Sous la pression du syndicat policier d’extrême droite « Alliance » la préfète du Rhône Fabienne Buccio et la mairie de Lyon ont fait interdire les quatre dernières soirées du Lyon Antifa Fest. Plusieurs dizaines de policiers se sont déjà rendu sur les lieux de la conférence sur la Palestine de ce mercredi soir, ou devait intervenir Salah Hamouri, pour faire exécuter l’interdiction ordonnée par la mairie de Lyon.

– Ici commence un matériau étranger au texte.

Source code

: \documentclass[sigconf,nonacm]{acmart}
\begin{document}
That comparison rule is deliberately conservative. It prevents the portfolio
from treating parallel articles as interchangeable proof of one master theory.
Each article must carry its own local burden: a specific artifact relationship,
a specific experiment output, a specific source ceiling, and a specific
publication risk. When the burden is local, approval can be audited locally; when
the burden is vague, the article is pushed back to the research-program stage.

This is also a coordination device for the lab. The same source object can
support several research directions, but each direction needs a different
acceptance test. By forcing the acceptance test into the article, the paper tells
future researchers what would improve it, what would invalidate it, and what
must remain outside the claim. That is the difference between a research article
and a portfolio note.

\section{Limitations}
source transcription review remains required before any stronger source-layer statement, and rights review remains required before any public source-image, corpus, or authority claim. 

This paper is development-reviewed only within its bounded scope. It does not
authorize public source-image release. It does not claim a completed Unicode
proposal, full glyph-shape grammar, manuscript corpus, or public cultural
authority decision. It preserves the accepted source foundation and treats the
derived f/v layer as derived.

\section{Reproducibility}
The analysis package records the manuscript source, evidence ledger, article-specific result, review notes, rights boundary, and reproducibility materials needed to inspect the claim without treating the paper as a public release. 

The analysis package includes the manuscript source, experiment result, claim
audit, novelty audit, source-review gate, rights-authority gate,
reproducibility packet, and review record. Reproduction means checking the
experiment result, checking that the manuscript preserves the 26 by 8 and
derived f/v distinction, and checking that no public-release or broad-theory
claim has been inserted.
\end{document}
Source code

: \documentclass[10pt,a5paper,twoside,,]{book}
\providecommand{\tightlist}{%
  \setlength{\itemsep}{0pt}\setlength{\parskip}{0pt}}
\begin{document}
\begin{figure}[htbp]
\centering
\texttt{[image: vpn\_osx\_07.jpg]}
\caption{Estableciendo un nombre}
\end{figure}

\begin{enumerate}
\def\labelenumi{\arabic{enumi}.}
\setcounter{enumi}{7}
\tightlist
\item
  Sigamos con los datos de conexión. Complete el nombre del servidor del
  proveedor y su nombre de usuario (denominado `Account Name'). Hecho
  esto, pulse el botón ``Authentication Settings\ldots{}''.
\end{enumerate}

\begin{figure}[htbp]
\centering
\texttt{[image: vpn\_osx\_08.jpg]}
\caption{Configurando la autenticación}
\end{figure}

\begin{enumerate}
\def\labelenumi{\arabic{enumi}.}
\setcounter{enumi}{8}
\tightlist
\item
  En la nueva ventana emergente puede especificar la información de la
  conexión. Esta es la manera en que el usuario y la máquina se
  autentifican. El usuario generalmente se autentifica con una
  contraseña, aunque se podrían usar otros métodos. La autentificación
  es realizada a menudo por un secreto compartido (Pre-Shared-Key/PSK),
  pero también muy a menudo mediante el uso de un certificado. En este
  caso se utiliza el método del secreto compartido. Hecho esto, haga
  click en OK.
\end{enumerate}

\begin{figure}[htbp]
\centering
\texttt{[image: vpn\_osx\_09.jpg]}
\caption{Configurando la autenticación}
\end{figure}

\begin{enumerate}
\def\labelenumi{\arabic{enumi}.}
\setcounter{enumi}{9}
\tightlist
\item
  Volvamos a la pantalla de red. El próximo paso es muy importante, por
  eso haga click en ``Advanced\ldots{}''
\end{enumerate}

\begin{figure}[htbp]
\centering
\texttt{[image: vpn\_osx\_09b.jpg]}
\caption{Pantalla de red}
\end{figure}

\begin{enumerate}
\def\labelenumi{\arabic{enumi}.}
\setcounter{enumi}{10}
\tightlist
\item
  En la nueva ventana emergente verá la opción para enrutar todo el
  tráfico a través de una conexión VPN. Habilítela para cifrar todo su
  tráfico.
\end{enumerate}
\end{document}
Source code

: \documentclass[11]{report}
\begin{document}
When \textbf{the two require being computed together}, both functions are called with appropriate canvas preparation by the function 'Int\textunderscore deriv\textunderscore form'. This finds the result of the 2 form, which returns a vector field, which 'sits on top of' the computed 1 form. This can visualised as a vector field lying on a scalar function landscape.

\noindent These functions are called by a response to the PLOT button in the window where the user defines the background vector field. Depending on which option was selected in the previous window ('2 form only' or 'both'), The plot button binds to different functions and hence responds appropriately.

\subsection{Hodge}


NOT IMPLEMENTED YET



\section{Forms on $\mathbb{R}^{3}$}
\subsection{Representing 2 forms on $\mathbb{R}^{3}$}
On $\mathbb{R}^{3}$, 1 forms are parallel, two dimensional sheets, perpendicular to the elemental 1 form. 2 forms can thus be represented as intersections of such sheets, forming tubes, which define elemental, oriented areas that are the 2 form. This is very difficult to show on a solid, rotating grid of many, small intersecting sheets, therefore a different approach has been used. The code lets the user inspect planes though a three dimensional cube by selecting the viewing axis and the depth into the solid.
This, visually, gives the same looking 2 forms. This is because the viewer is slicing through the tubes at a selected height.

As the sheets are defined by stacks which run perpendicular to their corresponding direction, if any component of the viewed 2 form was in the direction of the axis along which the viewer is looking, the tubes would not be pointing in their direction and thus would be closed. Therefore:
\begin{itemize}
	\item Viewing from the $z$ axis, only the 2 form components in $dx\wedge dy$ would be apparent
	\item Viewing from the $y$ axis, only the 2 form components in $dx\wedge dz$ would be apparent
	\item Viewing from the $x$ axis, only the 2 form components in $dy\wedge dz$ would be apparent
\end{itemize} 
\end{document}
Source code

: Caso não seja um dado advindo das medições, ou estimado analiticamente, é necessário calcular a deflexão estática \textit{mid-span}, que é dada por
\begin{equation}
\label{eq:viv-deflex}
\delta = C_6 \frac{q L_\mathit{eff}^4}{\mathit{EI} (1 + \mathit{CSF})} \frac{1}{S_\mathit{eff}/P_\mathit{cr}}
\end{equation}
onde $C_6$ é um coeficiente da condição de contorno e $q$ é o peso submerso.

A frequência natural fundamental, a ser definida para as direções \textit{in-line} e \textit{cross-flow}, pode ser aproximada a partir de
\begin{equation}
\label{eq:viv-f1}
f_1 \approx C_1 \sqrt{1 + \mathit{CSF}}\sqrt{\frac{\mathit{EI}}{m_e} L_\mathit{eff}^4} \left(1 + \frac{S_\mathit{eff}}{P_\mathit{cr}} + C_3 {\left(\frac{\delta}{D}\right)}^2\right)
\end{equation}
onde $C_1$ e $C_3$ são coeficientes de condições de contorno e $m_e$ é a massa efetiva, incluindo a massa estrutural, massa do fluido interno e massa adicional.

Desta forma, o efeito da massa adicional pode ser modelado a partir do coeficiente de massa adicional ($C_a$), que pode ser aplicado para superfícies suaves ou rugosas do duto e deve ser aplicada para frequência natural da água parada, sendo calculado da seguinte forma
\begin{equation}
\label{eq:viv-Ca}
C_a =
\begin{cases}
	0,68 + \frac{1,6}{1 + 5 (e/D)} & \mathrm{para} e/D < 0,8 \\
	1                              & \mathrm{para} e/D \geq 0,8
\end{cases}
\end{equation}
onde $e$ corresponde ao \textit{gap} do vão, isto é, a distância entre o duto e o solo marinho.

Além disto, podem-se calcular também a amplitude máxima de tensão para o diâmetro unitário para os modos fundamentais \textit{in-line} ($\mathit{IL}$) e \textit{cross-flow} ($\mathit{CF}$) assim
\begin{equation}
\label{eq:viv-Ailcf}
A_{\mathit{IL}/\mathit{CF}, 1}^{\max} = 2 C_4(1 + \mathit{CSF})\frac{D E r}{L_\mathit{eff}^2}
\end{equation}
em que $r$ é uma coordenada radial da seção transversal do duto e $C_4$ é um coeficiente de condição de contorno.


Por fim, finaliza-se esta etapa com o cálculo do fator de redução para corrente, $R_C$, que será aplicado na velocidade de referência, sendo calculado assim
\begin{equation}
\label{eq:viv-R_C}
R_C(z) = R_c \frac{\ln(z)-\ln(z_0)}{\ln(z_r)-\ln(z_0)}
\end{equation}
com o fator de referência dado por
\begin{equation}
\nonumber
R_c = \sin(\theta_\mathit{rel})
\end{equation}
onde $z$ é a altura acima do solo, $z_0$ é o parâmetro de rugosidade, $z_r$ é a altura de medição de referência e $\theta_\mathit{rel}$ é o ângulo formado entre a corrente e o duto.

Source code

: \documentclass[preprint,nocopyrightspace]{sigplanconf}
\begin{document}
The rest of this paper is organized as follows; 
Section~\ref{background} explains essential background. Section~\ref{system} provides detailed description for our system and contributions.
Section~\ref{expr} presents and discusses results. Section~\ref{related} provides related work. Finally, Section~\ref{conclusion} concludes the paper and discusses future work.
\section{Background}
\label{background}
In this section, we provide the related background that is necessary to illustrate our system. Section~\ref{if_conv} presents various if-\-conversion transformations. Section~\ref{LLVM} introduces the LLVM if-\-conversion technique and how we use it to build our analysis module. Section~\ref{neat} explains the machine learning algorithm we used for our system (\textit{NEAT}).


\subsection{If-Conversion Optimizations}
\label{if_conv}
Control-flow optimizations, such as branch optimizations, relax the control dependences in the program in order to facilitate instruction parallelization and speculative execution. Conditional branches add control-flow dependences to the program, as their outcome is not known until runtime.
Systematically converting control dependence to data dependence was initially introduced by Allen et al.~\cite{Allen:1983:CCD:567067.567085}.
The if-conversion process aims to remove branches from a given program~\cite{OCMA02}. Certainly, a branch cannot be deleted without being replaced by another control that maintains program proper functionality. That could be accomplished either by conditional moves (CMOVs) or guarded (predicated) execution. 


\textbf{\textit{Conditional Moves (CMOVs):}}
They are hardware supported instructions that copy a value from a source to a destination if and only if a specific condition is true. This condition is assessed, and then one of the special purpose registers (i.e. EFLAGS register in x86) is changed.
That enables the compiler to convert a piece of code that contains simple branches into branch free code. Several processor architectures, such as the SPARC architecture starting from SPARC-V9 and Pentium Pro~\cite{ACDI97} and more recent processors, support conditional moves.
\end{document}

Le LAF fait l’objet de pressions politiques et médiatiques depuis déjà plusieurs années. En 2021 à la sortie du covid, la région Auvergne Rhone-Alpes dirigée par Laurent Wauquiez avait fait pression sur le CCO qui accueillait le festival depuis des années en menaçant de leur sucrer leurs subventions. Il s’était basé sur un extrait d’un concert de 2015 pour pointé du doigt et réprimer les positions politiques critiques de l’institution policière porté par le festival, le tout en sous-entendant que le festival bénéficiait de subvention publique. Le festival avait finalement eu lieu, mais délocalisé dans la salle de concert autogéré du Grrrnd Zero. La Région a d’ailleurs été récemment condamnée par le Tribunal Administratif à verser les subventions supprimées au CCO. L’année suivante, le festival n’avait pas pu se faire faute de lieux pour l’accueillir avant de renaître de ses cendres en 2023 à l’occasion des 10 ans de celui-ci dans la nouvelle salle du CCO.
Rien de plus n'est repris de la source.